Not quite so easy to ascertain were the more nebulous details surrounding the personality and circumstances of the deceased, in the weeks prior to her death.

Abigail Trent, according to all who knew her, was a pretty 19-year-old girl who had lived with her mother and father all her life. First that had been in Cowley, before the family moved to an area near Parklands on the outskirts of Summertown – a much more upmarket suburb of the city – when she was just 9 years old. She had three sisters and two brothers – all of whom were older than herself – and she had clearly been a young lady who had intended to ‘get on’ in life.

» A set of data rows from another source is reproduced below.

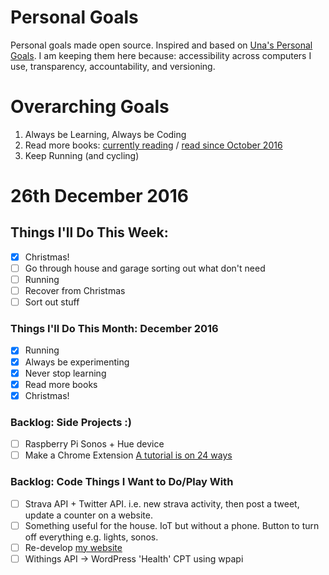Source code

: Personal Goals
==============

Personal goals made open source. Inspired and based on [Una's Personal Goals](https://github.com/una/personal-goals). I am keeping them here because: accessibility across computers I use, transparency, accountability, and versioning.

# Overarching Goals
1. Always be Learning, Always be Coding
2. Read more books: [currently reading](/books/books-in-progress.md) / [read since October 2016](/books/books-read.md)
3. Keep Running (and cycling)

# 26th December 2016

## Things I'll Do This Week:
- [x] Christmas!
- [ ] Go through house and garage sorting out what don't need
- [ ] Running
- [ ] Recover from Christmas
- [ ] Sort out stuff

### Things I'll Do This Month: December 2016
- [x] Running 
- [x] Always be experimenting
- [x] Never stop learning
- [x] Read more books
- [x] Christmas!

### Backlog: Side Projects :)
- [ ] Raspberry Pi Sonos + Hue device
- [ ] Make a Chrome Extension [A tutorial is on 24 ways](https://24ways.org/2016/how-to-make-a-chrome-extension/)

### Backlog: Code Things I Want to Do/Play With
- [ ] Strava API + Twitter API. i.e. new strava activity, then post a tweet, update a counter on a website.
- [ ] Something useful for the house. IoT but without a phone. Button to turn off everything e.g. lights, sonos.
- [ ] Re-develop [my website](https://big-andy.co.uk)
- [ ] Withings API -> WordPress 'Health' CPT using wpapi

Unlike her sisters – who had married local lads before reaching their twenties – and her brothers – who both worked as labourers in a local construction firm – Abigail had always had (as her mother had proudly stated) ambition.

Being the youngest child, she had been the one to benefit most from the family’s relocation to Summertown, especially since (after passing her eleven-plus exams) she had attended a very good local school, where the mix of children tended to belong to the more professional and mobile middle-classes. She had done fairly well at school, and her exam results – though nothing spectacular – had allowed her to go on and do secretarial training. She had subsequently gone on to find her first ever job as an office ‘junior’ in a small but well-respected solicitor’s office.

But as her friends and contemporaries called to the stand to testify made clear, the dead girl did indeed have ambitions far beyond the environment of the office.

Dr Ryder had not added Grace Farley’s name to this list of witnesses, as he hadn’t wanted to complicate matters. As it was, her non-appearance hardly mattered, for Abigail’s friends told pretty much the same story. All agreed that Abigail had been very popular at school, being good at sports and music, and aided, no doubt, by her obvious physical beauty. The coroner and jury were shown some photographs of the dead girl, who turned out to be a tall, leggy brunette with a very good figure and undeniably pretty face. She even had a mole, widely known as a ‘beauty mark’, just above and slightly to the right side of her mouth, giving her even more appeal.

So nobody had been unduly surprised when she’d answered the advertisement for an upcoming beauty pageant to find Miss Oxford Honey.

Her best friend, Vicky Munnings, testified that Abigail had talked her into applying as well, although she had been rather less keen than her friend, but when both of them passed the initial auditions, Abigail (or Abby as everyone who knew her called her) had been delighted.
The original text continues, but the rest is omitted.